→ **What needs to be done**
Report back the lines in this listing that carry the string "disjoint".

→ **Supplied records**

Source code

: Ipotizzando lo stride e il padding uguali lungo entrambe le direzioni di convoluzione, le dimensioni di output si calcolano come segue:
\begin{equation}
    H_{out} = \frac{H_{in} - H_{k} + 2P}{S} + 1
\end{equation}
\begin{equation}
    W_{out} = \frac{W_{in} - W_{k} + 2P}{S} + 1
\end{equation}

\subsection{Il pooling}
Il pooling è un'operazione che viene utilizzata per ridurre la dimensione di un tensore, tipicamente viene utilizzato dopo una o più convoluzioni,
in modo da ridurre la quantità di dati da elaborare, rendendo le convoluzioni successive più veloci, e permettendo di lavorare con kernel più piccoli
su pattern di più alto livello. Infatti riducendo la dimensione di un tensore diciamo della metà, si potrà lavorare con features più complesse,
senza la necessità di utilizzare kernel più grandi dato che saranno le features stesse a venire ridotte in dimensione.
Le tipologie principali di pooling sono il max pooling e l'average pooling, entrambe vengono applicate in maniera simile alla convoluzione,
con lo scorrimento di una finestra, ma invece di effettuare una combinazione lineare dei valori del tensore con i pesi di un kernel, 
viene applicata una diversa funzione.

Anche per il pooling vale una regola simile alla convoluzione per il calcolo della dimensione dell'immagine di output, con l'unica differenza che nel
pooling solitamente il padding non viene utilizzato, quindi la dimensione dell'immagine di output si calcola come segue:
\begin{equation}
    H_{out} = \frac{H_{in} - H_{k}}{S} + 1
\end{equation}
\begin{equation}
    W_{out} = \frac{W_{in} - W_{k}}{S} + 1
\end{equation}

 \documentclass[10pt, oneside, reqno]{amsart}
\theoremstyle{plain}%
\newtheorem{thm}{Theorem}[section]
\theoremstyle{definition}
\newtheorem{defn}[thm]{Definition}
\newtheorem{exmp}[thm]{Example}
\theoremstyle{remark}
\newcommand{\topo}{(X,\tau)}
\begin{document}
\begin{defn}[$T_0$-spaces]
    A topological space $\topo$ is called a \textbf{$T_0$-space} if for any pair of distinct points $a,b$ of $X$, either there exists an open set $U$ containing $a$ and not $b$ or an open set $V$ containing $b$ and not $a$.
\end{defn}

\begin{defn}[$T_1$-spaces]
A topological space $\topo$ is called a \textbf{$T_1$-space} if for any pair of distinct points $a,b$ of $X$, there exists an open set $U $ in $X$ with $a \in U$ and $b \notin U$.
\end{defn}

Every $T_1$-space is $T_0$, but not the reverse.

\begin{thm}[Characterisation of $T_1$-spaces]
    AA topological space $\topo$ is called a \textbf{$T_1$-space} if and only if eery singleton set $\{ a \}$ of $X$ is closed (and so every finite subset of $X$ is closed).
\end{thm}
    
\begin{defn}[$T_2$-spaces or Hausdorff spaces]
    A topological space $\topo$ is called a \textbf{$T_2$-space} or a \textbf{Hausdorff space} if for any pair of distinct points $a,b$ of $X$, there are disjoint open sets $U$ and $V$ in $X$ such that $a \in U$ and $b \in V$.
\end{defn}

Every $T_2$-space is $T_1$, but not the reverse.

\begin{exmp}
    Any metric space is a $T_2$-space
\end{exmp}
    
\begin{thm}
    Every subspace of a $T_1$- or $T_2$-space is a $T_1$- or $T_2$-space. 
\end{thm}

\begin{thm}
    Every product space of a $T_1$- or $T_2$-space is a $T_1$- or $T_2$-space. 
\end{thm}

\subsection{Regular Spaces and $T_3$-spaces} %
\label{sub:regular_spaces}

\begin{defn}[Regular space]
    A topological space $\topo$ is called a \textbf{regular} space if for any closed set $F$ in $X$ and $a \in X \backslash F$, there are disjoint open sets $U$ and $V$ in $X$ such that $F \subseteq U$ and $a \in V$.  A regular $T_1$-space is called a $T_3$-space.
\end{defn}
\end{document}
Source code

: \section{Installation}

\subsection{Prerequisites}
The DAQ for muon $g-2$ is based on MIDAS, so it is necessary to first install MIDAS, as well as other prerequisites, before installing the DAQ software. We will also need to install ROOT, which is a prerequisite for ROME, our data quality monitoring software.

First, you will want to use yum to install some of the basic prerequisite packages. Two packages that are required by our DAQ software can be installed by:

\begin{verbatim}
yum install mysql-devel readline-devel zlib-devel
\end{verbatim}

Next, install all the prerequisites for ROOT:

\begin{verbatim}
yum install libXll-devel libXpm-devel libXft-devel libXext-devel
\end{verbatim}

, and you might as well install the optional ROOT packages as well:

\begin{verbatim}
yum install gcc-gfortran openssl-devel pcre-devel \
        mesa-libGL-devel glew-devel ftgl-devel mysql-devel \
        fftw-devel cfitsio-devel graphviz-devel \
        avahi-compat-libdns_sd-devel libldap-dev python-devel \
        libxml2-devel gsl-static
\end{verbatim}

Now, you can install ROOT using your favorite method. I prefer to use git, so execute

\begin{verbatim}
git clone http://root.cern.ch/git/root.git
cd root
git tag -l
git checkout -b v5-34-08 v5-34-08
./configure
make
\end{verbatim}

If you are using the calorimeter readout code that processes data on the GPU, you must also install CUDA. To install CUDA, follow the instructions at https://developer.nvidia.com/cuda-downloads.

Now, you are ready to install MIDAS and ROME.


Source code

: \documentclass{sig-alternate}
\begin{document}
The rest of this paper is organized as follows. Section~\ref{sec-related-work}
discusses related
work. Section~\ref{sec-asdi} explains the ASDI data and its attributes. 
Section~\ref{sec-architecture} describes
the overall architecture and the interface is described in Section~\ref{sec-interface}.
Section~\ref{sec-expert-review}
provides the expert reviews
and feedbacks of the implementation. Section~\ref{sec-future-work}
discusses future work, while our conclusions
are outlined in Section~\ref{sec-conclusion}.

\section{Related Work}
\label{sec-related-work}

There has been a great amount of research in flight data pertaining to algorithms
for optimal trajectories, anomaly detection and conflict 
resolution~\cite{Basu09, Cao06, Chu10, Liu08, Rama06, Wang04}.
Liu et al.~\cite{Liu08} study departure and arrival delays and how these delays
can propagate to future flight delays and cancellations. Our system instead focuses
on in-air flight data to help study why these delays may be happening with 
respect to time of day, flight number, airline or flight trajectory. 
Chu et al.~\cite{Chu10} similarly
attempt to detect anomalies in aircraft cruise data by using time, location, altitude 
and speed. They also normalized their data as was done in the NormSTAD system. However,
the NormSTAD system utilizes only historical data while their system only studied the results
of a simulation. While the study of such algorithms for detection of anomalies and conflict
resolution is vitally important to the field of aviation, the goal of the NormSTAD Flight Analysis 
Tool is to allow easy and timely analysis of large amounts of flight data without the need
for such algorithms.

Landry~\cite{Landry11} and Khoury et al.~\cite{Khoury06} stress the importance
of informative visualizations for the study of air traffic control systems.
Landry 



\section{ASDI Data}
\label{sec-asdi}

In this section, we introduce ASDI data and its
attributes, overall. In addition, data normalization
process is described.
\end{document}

→ **Task response**
    A topological space $\topo$ is called a \textbf{$T_2$-space} or a \textbf{Hausdorff space} if for any pair of distinct points $a,b$ of $X$, there are disjoint open sets $U$ and $V$ in $X$ such that $a \in U$ and $b \in V$.
    A topological space $\topo$ is called a \textbf{regular} space if for any closed set $F$ in $X$ and $a \in X \backslash F$, there are disjoint open sets $U$ and $V$ in $X$ such that $F \subseteq U$ and $a \in V$.  A regular $T_1$-space is called a $T_3$-space.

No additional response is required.